Steven Harris Ramdev (born 9 August 2001) is an Indian artist and graphic designer from Bangalore. He represented India at the WorldSkills Special Edition 2022 in Graphic Design Technology and won the Medallion for Excellence, earning the title of WorldSkills Champion. The competition was held at Aarau, Switzerland. He also won the silver medal in Eurasia Skills 2022 competition and the medallion for excellence in Global Skills Challenge 2022. He is the recipient of more than 150 awards and honours, including the letter of appreciation by the Prime Minister of India in 2021. The Prime Minister expressed hope that Steven's efforts to spread positivity in the society will inspire everyone.

Education 
Steven attended BNM Public School in Bangalore, and pursued his undergraduate studies from National Institute of Fashion Technology (NIFT) Chennai and Bengaluru.

Awards and Recognitions 
In 2021, Steven won a video message from Hrithik Roshan. Hrithik appreciated his paintings and lauded his achievements. The Prime Minister of India Narendra Modi praised Steven after he sent him two beautiful paintings of his and a letter as well. Prime Minister Narendra Modi had written to Steven praising him for his paintings. He had sent two paintings of the Prime Minister along with a letter. The Prime Minister replied with encouragement and praise for Steven. The Prime Minister wrote that it was a pleasure to see the interest and devotion of the young people in the creative fields. The Prime Minister also lauded Steven for his views about public health and welfare during the pandemic period and expressed the hope that people will be inspired by Steven’s effort to spread positivity. Steven who became popular for his paintings, shared his experience with the Press after being appreciated by the Prime Minister. He said that the Prime Minister is an inspiration for the youth of the country and praised India's vaccination program in the fight against Coronavirus.

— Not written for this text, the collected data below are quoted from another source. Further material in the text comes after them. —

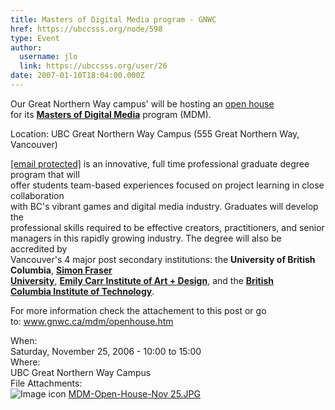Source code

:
 ```yaml
---
title: Masters of Digital Media program - GNWC 
href: https://ubccsss.org/node/598
type: Event
author:
  username: jlo
  link: https://ubccsss.org/user/26
date: 2007-01-10T18:04:00.000Z
---
```


<div class="field field-name-body field-type-text-with-summary field-label-hidden"><div class="field-items"><div class="field-item even"><p>Our Great Northern Way campus&apos; will be hosting an <a href="http://www.gnwc.ca/mdm/openhouse.htm">open house</a><br>
 for its <a href="www.gnwc.ca/mdm"><strong>Masters of Digital Media</strong></a> program (MDM).</p>
<p>Location: UBC Great Northern Way Campus (555 Great Northern Way, Vancouver)</p>
<p><a href="/cdn-cgi/l/email-protection" class="__cf_email__" data-cfemail="266b626b6661716865">[email&#xA0;protected]</a> is an innovative, full time professional graduate degree program that will<br>
offer students team-based experiences focused on project learning in close collaboration<br>
with BC&apos;s vibrant games and digital media industry.  Graduates will develop the<br>
professional skills required to be effective creators, practitioners, and senior<br>
managers in this rapidly growing industry. The degree will also be accredited by<br>
Vancouver&apos;s 4 major post secondary institutions: the <strong>University of British Columbia</strong>, <a href="http://www.sfu.ca"><strong>Simon Fraser<br>
University</strong></a>, <a href="htttp://www.eciad.ca"><strong>Emily Carr Institute of Art + Design</strong></a>, and the <a href="http://www.bcit.ca"><strong>British<br>
Columbia Institute of Technology</strong></a>.</p>
<p>For more information check the attachement to this post or go<br>
to: <a href="http://www.gnwc.ca/mdm/openhouse.htm">www.gnwc.ca/mdm/openhouse.htm</a></p>
</div></div></div><div class="field field-name-field-dates field-type-datetime field-label-above"><div class="field-label">When:&#xA0;</div><div class="field-items"><div class="field-item even"><span class="date-display-single">Saturday, November 25, 2006 - <span class="date-display-range"><span class="date-display-start">10:00</span> to <span class="date-display-end">15:00</span></span></span></div></div></div><div class="field field-name-field-location field-type-text field-label-above"><div class="field-label">Where:&#xA0;</div><div class="field-items"><div class="field-item even">UBC Great Northern Way Campus </div></div></div><div class="field field-name-field-file-attachments field-type-file field-label-above"><div class="field-label">File Attachments:&#xA0;</div><div class="field-items"><div class="field-item even"><span class="file"><img class="file-icon" alt="Image icon" title="image/jpeg" src="/modules/file/icons/image-x-generic.png"> <a href="https://ubccsss.org/files/MDM-Open-House-Nov%2025.JPG" type="image/jpeg; length=80211">MDM-Open-House-Nov 25.JPG</a></span></div></div></div>    <footer>
          </footer>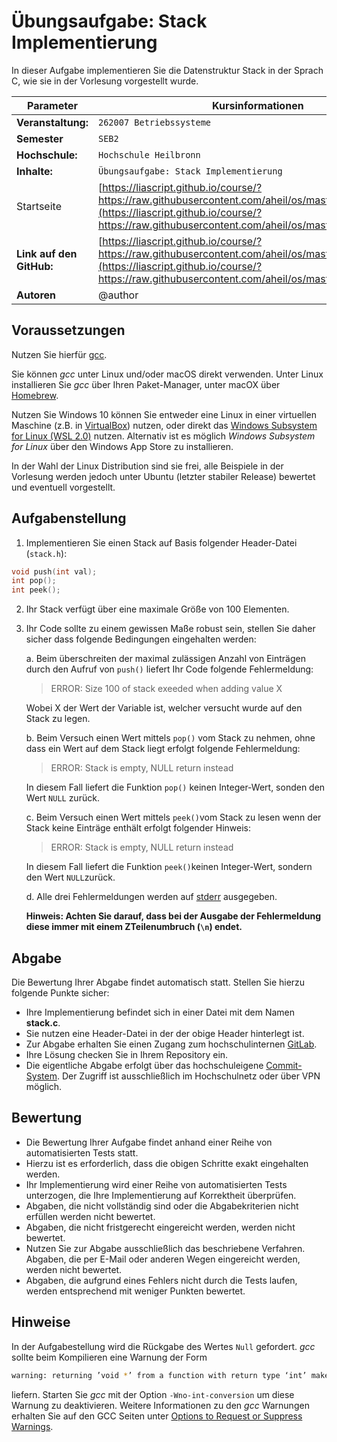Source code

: # Übungsaufgabe: Stack Implementierung

In dieser Aufgabe implementieren Sie die Datenstruktur Stack in der Sprach C, wie sie in der Vorlesung vorgestellt wurde.  

<!-- data-type="none" -->
| Parameter | Kursinformationen |
| --- | --- |
| **Veranstaltung:** | `262007 Betriebssysteme`|
| **Semester** | `SEB2` |
| **Hochschule:** | `Hochschule Heilbronn` |
| **Inhalte:** | `Übungsaufgabe: Stack Implementierung` |
| Startseite | [https://liascript.github.io/course/?https://raw.githubusercontent.com/aheil/os/master/README.md#1](https://liascript.github.io/course/?https://raw.githubusercontent.com/aheil/os/master/README.md#1) | 
| **Link auf den GitHub:** | [https://liascript.github.io/course/?https://raw.githubusercontent.com/aheil/os/master/labs/stack.md](https://liascript.github.io/course/?https://raw.githubusercontent.com/aheil/os/master/labs/stack.md) |
| **Autoren** | @author |

## Voraussetzungen

Nutzen Sie hierfür [gcc](https://gcc.gnu.org/).

Sie können *gcc* unter Linux und/oder macOS direkt verwenden. Unter Linux installieren Sie *gcc* über Ihren Paket-Manager, unter macOX über [Homebrew](https://brew.sh/).

Nutzen Sie Windows 10 können Sie entweder eine Linux in einer virtuellen Maschine (z.B. in [VirtualBox](https://www.virtualbox.org/)) nutzen, oder direkt das [Windows Subsystem for Linux (WSL 2.0)](https://docs.microsoft.com/en-us/windows/wsl/install-win10) nutzen. Alternativ ist es möglich *Windows Subsystem for Linux* über den Windows App Store zu installieren.

In der Wahl der Linux Distribution sind sie frei, alle Beispiele in der Vorlesung werden jedoch unter Ubuntu (letzter stabiler Release) bewertet und eventuell vorgestellt. 

## Aufgabenstellung 

1. Implementieren Sie einen Stack auf Basis folgender Header-Datei (`stack.h`): 

```c
void push(int val);
int pop();
int peek();
```

2. Ihr Stack verfügt über eine maximale Größe von 100 Elementen. 

2. Ihr Code sollte zu einem gewissen Maße robust sein, stellen Sie daher sicher dass folgende Bedingungen eingehalten werden: 

    a. Beim überschreiten der maximal zulässigen Anzahl von Einträgen durch den Aufruf von `push()` liefert Ihr Code folgende Fehlermeldung: 

    > ERROR: Size 100 of stack exeeded when adding value X

    Wobei X der Wert der Variable ist, welcher versucht wurde auf den Stack zu legen.

    b. Beim Versuch einen Wert mittels `pop()` vom Stack zu nehmen, ohne dass ein Wert auf dem Stack liegt erfolgt folgende Fehlermeldung: 

    > ERROR: Stack is empty, NULL return instead

    In diesem Fall liefert die Funktion `pop()` keinen Integer-Wert, sonden den Wert `NULL` zurück. 

    c. Beim Versuch einen Wert mittels `peek()`vom Stack zu lesen wenn der Stack keine Einträge enthält erfolgt folgender Hinweis: 

    > ERROR: Stack is empty, NULL return instead
     
    In diesem Fall liefert die Funktion `peek()`keinen Integer-Wert, sondern den Wert `NULL`zurück.

    d. Alle drei Fehlermeldungen werden auf [stderr](https://www.gnu.org/software/libc/manual/html_node/Standard-Streams.html) ausgegeben.  

    **Hinweis: Achten Sie darauf, dass bei der Ausgabe der Fehlermeldung diese immer mit einem ZTeilenumbruch (`\n`) endet.**


## Abgabe

Die Bewertung Ihrer Abgabe findet automatisch statt. Stellen Sie hierzu folgende Punkte sicher:

* Ihre Implementierung befindet sich in einer Datei mit dem Namen **stack.c**. 
* Sie nutzen eine Header-Datei in der der obige Header hinterlegt ist. 
* Zur Abgabe erhalten Sie einen Zugang zum hochschulinternen [GitLab](https://git.it.hs-heilbronn.de/).
* Ihre Lösung checken Sie in Ihrem Repository ein.
* Die eigentliche Abgabe erfolgt über das hochschuleigene [Commit-System](https://commit.it.hs-heilbronn.de/). Der Zugriff ist ausschließlich im Hochschulnetz oder über VPN möglich. 

## Bewertung

* Die Bewertung Ihrer Aufgabe findet anhand einer Reihe von automatisierten Tests statt. 
* Hierzu ist es erforderlich, dass die obigen Schritte exakt eingehalten werden. 
* Ihr Implementierung wird einer Reihe von automatisierten Tests unterzogen, die Ihre Implementierung auf Korrektheit überprüfen. 
* Abgaben, die nicht vollständig sind oder die Abgabekriterien nicht erfüllen werden nicht bewertet. 
* Abgaben, die nicht fristgerecht eingereicht werden, werden nicht bewertet. 
* Nutzen Sie zur Abgabe ausschließlich das beschriebene Verfahren. Abgaben, die per E-Mail oder anderen Wegen eingereicht werden, werden nicht bewertet. 
* Abgaben, die aufgrund eines Fehlers nicht durch die Tests laufen, werden entsprechend mit weniger Punkten bewertet.

## Hinweise 

In der Aufgabestellung wird die Rückgabe des Wertes `Null` gefordert. *gcc* sollte beim Kompilieren eine Warnung der Form 

```bash
warning: returning ’void *’ from a function with return type ‘int’ makes integer from pointer without a cast [-Wint-conversion]
```

liefern. Starten Sie *gcc* mit der Option `-Wno-int-conversion` um diese Warnung zu deaktivieren. Weitere Informationen zu den *gcc* Warnungen erhalten Sie auf den GCC Seiten unter [Options to Request or Suppress Warnings](https://gcc.gnu.org/onlinedocs/gcc/Warning-Options.html).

In 2022, he was selected by the Government of India to represent the country at the WorldSkills Special Edition 2022 for Graphic Design Technology skill.  He won the silver medal in both the South Regional and National competitions of India Skills 2021. Steven also earned the Medallion for Excellence in the Global Skills Competition 2022 conducted by WorldSkills Australia. He also represented the country in Eurasia Skills 2022 and bagged the Silver medal along with three other winners. In the month of October 2022, he competed with 22 countries at the WorldSkills Special Edition 2022 in Graphic Design Technology and earned the Medallion for Excellence, settling on the 4th position. In total, India bagged 2 Silver, 3 Bronze and 13 Medallion for Excellence Medals.